Look away from that though and you’ll need to know that you should not approach Wo Long as a Dark Souls type game. See, the combat is much more timing based, and learning to counter is absolutely vital. You know how in Dark Souls you can parry attacks if you are good enough? In Wo Long, you have to parry in order to survive. Luckily, parrying is pretty simple – just press B as an attack lands. Sounds easy, doesn’t it? Well, when some enemies land strings of attacks on you, and each hit needs to be countered, it rapidly gets harder. You can obviously block ordinary attacks if you aren’t confident about countering, but critical attacks have to be countered. When an enemy glows red (and not just bosses, even run of the mill foot soldiers can do it too) you have to counter; doing so can turn the tide of a battle. 
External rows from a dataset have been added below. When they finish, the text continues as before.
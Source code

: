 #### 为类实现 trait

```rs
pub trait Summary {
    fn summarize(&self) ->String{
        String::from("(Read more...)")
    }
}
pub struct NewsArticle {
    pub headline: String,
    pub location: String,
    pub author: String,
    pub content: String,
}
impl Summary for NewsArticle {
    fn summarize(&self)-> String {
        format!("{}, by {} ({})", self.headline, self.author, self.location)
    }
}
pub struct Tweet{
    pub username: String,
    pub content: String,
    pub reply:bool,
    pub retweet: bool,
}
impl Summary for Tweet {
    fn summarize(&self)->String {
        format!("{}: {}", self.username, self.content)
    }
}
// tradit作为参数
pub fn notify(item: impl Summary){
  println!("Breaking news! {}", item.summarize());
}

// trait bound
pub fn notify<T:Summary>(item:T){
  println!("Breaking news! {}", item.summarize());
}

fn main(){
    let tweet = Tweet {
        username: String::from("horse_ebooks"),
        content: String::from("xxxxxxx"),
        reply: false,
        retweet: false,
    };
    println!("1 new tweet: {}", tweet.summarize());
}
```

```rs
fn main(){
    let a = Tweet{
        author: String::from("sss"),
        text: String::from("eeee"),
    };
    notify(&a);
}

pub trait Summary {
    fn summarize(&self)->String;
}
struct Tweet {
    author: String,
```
Without going into too much depth, the combat system in Wo Long runs on Morale and Spirit. As you defeat your foes, and plant flags, your morale rises, and this means that you do more damage to enemies with lower morale. Enemies with higher morale can cause an issue, unless you can find a sneaky way to turn the tables – maybe a plunging attack from above, or a sneak attack from behind? These are known as Fatal Attacks, and they reduce the enemy’s morale if you pull it off. Of course, turnabout is fair play, and your opponents can return the favour if they hit you with a critical attack.

In addition, spirit is gained and lost by countering attacks and landing clean hits; the more spirit you have, the more magic attacks you can use. The fighting system is so deep and complex that it is hard to do it justice in just a few words, but be sure that it is fast, furious and intuitive – at least once you have got out of the Dark Souls rut.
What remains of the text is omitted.